February 16, 2012

 

New Zealand court impedes Chinese acquisition of Crafar farms

 

 

The High Court on Wednesday (Feb 15) requested the New Zealand government to review its decision on Chinese acquisition of Crafar farms, citing overstatement of the economic benefits the deal may bring to New Zealand.

 

Ministers approved last month's NZD210-million (US$176-million) purchase of the 8,000-hectare Crafar farm estate on the North Island, which had been placed into receivership, by Shanghai Pengxin, acting on the recommendations of New Zealand's Overseas Investment Office (OIO).

 

Overseas investors bidding for "sensitive" assets in New Zealand, which include farms, must prove they have relevant business experience and that the deal will "likely bring substantial and identifiable benefit to the country".

 

But a group led by investment banker Sir Michael Fay, which has made its own NZD171.5-million (US$142-million) offer for the farms, as well as Maori trusts, sought a judicial review. They claimed it attributed benefits that any buyer, including their group, would bring to New Zealand, notably NZD14 million (US$11.6 million) to bring the 16 farms - of which 13 are dairy and three livestock - into full production.

 

Justice Forrest Miller said any purchaser of the farming estate, which was in poor condition after being starved of investment, could be reasonably expected to spend money on bringing production up to its full potential.

 

Prime Minister John Key said the government had only signed off on the deal because of the OIO's interpretation.
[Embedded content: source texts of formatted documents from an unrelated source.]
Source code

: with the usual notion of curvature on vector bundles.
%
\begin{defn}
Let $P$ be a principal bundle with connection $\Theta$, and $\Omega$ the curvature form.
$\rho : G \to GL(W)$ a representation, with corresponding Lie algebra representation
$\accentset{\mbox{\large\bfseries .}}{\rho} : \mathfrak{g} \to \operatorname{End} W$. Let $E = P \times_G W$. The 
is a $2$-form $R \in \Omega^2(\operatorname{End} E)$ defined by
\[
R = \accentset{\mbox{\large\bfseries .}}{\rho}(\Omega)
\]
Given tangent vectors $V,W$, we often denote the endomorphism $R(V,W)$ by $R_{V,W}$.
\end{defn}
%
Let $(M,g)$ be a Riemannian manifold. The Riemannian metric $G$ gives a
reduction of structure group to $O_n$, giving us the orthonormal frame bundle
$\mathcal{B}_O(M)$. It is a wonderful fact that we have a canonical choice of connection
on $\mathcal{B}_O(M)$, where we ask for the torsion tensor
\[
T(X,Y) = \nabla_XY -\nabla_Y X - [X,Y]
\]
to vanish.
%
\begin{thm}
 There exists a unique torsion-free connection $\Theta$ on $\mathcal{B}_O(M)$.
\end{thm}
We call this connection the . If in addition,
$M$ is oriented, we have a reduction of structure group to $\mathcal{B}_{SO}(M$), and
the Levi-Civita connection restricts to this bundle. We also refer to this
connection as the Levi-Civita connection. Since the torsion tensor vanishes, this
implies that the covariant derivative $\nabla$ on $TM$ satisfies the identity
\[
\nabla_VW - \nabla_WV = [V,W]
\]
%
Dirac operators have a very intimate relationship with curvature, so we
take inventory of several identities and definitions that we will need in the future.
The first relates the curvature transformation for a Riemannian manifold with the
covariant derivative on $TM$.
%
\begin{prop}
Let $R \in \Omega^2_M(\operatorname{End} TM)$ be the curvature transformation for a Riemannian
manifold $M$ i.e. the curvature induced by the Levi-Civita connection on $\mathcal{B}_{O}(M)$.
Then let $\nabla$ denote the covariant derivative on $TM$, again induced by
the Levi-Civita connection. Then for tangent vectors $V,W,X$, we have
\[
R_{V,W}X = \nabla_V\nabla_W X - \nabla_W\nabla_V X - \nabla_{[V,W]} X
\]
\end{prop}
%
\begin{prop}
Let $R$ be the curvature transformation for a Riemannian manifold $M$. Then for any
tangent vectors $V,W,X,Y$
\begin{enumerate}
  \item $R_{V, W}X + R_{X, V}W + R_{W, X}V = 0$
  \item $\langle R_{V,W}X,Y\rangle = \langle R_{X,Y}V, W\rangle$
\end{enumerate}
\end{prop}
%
He added that the OIO would now review its decision, taking into account the court's reading of what constitutes a "benefit" for New Zealand.

 

The opposition Labour party claimed most New Zealanders would be pleased with the court's decision.

 

"We should have let New Zealand farmers get in there, they are the best farmers in the world, and do their job," David Shearer, the Labour party leader, told local media.

 

A Pengxin spokesman said he was surprised by the decision but remained committed to the deal, while government ministers expect to receive a fresh opinion from the OIO within days.

 

Many Chinese dairy companies are interested in sourcing milk abroad as they work hard to convince Chinese consumers that their products are now safe, after the tainted milk scandal of 2008 led to hundreds of thousands of Chinese infants falling sick.

 

Bright Dairy & Food, China's third-largest dairy producer, has made no secret that it would like to buy more dairy assets overseas, particularly in New Zealand and Australia. In 2010, it bought a 51% stake in New Zealand milk processor, Synlait.

 

Bright said at the time its goal was to acquire a stable supply of "quality" milk for China but it now appears to have raised its ambitions. Guo Benheng, Bright Dairy's chief executive said the company will now use Synlait as a "production base for high-quality dairy products to supply consumers in New Zealand, China and all over the world".